___ GIVEN RECORDS
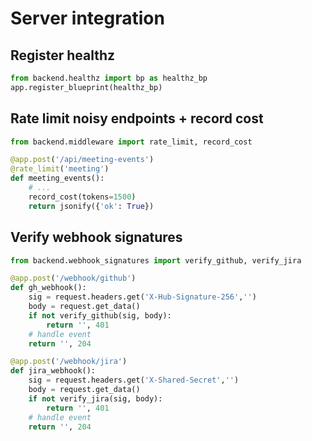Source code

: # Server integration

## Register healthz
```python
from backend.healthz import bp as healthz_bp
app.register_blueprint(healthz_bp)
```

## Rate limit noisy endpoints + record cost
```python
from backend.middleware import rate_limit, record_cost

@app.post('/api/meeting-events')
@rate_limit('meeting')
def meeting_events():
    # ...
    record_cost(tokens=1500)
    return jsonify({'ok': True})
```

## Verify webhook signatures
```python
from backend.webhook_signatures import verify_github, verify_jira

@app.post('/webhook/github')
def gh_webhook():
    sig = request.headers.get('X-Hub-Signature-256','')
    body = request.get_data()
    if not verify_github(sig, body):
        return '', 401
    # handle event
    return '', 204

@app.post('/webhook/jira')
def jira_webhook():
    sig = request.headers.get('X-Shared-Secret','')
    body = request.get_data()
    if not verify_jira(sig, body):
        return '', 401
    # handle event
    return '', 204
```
______
___ GIVEN RECORDS
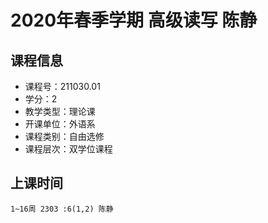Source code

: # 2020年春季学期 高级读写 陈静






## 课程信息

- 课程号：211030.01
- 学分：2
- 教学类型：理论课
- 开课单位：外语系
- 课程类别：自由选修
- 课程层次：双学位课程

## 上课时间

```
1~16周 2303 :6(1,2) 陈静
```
______
Give the number of lines in the entries that hold the string "import", and add nothing else.

3